» Task item: Range to reproduce from the entries below: the line with "- Kernel同时还有大量", the line with "在这门课程中，我们主要关注点", and every line in between. Give them exactly and give nothing else.
-*-*-
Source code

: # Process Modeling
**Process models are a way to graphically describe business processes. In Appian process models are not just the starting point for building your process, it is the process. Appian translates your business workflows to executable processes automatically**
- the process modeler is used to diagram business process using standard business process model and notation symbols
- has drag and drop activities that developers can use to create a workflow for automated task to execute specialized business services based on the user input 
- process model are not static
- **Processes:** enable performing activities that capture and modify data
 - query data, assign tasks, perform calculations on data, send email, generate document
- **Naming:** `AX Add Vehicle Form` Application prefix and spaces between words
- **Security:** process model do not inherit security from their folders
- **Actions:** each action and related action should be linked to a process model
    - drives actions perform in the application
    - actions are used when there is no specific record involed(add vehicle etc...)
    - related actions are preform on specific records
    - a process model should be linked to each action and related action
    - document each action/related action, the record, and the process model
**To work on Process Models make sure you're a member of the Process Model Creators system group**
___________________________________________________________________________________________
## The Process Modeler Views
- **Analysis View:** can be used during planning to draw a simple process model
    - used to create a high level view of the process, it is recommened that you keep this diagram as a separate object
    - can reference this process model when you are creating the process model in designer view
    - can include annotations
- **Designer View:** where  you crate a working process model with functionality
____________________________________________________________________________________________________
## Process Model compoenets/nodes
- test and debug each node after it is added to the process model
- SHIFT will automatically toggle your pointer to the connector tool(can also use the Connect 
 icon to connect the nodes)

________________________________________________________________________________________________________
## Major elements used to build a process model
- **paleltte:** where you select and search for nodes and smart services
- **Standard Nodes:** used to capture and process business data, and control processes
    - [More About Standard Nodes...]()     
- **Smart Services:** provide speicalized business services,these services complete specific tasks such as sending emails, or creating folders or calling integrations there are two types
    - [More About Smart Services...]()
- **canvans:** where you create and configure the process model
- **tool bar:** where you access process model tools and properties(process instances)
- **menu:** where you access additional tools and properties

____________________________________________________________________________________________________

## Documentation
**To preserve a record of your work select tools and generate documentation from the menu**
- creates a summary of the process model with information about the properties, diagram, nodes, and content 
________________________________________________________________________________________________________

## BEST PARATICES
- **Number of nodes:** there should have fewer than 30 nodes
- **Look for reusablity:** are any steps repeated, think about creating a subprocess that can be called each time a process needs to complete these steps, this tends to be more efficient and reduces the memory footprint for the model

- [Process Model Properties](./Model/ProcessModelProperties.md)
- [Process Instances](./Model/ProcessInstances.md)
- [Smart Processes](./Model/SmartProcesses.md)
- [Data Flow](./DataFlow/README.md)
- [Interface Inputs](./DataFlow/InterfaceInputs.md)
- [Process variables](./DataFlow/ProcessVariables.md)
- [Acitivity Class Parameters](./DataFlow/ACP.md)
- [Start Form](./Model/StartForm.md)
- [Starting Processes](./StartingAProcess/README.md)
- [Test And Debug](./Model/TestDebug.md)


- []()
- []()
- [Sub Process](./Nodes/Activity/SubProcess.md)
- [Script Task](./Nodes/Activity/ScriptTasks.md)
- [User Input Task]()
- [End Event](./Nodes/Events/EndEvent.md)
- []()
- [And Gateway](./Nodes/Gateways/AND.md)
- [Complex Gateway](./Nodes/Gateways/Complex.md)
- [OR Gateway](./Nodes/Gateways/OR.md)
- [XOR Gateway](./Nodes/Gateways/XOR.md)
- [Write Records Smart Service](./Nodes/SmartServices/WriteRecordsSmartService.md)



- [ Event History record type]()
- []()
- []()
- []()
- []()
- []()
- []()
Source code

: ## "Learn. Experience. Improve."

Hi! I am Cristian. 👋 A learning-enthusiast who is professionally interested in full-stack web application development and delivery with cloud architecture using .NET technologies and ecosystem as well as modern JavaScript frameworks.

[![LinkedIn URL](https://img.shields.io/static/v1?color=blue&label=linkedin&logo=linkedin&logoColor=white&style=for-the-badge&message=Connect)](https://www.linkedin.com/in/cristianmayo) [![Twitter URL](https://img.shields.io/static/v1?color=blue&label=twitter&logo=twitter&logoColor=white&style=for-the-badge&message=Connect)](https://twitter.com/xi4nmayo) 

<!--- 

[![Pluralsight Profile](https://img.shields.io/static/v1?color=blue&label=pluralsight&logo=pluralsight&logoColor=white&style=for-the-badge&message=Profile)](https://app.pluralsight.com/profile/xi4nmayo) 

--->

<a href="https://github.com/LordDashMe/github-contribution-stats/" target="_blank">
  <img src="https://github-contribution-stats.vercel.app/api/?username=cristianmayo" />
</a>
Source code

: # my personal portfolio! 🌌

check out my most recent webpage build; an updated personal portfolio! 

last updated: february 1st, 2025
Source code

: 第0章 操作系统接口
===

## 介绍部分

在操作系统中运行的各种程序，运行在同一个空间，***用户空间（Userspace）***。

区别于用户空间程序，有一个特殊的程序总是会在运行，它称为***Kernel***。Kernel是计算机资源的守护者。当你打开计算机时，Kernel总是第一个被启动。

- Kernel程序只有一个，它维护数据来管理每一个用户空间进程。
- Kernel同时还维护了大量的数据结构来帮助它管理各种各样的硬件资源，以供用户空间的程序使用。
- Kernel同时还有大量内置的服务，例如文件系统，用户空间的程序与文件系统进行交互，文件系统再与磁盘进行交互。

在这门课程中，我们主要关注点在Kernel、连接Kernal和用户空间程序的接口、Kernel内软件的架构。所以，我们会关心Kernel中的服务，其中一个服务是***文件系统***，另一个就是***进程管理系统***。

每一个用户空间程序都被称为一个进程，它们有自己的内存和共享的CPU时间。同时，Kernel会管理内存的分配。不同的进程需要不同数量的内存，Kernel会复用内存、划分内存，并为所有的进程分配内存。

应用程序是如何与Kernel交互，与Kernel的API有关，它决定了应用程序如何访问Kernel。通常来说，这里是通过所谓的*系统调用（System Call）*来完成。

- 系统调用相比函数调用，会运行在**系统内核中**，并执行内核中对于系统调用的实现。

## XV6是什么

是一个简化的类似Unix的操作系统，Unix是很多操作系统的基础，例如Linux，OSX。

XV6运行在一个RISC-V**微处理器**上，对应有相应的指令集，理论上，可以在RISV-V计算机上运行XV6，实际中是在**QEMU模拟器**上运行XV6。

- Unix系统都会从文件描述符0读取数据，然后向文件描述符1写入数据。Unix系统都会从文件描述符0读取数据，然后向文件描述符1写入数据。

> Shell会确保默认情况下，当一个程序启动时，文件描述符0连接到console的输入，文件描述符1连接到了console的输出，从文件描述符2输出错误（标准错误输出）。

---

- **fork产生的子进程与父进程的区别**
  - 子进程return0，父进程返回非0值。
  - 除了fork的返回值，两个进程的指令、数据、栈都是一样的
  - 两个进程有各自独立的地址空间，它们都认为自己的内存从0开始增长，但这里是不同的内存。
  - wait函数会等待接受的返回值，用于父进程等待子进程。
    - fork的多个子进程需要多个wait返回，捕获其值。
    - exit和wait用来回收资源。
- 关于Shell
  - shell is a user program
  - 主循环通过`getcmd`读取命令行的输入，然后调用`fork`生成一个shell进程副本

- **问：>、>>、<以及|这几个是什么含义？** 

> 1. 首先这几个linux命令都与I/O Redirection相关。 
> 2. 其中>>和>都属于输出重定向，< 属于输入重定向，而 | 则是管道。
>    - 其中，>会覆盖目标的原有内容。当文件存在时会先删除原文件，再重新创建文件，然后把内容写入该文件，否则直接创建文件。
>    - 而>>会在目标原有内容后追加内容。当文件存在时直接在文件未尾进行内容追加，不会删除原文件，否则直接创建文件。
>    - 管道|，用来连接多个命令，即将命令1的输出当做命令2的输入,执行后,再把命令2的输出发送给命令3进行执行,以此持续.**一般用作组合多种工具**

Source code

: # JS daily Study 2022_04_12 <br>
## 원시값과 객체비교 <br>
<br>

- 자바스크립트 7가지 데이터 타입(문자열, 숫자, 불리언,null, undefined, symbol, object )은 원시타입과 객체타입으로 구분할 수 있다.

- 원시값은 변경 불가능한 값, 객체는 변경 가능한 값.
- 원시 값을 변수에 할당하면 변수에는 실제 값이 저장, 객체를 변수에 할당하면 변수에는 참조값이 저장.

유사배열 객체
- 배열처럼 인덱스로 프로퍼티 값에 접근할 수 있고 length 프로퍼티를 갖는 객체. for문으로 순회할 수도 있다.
-*-*-
» Answer section:
- Kernel同时还有大量内置的服务，例如文件系统，用户空间的程序与文件系统进行交互，文件系统再与磁盘进行交互。

在这门课程中，我们主要关注点在Kernel、连接Kernal和用户空间程序的接口、Kernel内软件的架构。所以，我们会关心Kernel中的服务，其中一个服务是***文件系统***，另一个就是***进程管理系统***。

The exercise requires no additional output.